**Instructions to follow**
Pictures aside, write out the data exactly as it reads.

(Collected data)
- Opening Delimiter -
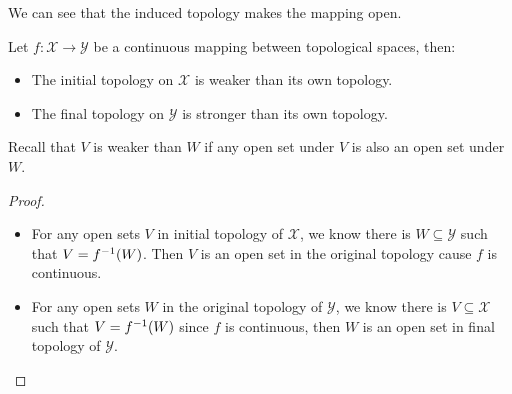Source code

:\documentclass[./main.tex]{subfiles}
\begin{document}
We can see that the induced topology makes the mapping open.

\begin{theorem}
  Let $f : \mathcal{X} \rightarrow \mathcal{Y}$ be a continuous mapping between
  topological spaces, then:
  \begin{itemize}
    \item The initial topology on $\mathcal{X}$ is weaker than its own topology.
    \item The final topology on $\mathcal{Y}$ is stronger than its own topology. 
  \end{itemize}
  Recall that $V$ is weaker than $W$ if any open set under $V$ is also an open set under $W$.
\end{theorem}
\begin{proof}
  ~
  \begin{itemize}
    \item For any open sets $V$ in initial topology of $\mathcal{X}$, we know there is
          $W \subseteq \mathcal{Y}$ such that $V = f^{-1}(W)$. Then $V$ is
          an open set in the original topology cause $f$ is continuous.
    \item For any open sets $W$ in the original topology of $\mathcal{Y}$,
          we know there is $V \subseteq \mathcal{X}$ such that $V = f^{-1}(W)$
          since $f$ is continuous, then $W$ is an open set in final topology of $\mathcal{Y}$.
  \end{itemize}
\end{proof}
\end{document}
- Closing Delimiter -
**Output of the task**
Source code

:\documentclass[./main.tex]{subfiles}
\begin{document}
We can see that the induced topology makes the mapping open.

\begin{theorem}
  Let $f : \mathcal{X} \rightarrow \mathcal{Y}$ be a continuous mapping between
  topological spaces, then:
  \begin{itemize}
    \item The initial topology on $\mathcal{X}$ is weaker than its own topology.
    \item The final topology on $\mathcal{Y}$ is stronger than its own topology. 
  \end{itemize}
  Recall that $V$ is weaker than $W$ if any open set under $V$ is also an open set under $W$.
\end{theorem}
\begin{proof}
  ~
  \begin{itemize}
    \item For any open sets $V$ in initial topology of $\mathcal{X}$, we know there is
          $W \subseteq \mathcal{Y}$ such that $V = f^{-1}(W)$. Then $V$ is
          an open set in the original topology cause $f$ is continuous.
    \item For any open sets $W$ in the original topology of $\mathcal{Y}$,
          we know there is $V \subseteq \mathcal{X}$ such that $V = f^{-1}(W)$
          since $f$ is continuous, then $W$ is an open set in final topology of $\mathcal{Y}$.
  \end{itemize}
\end{proof}
\end{document}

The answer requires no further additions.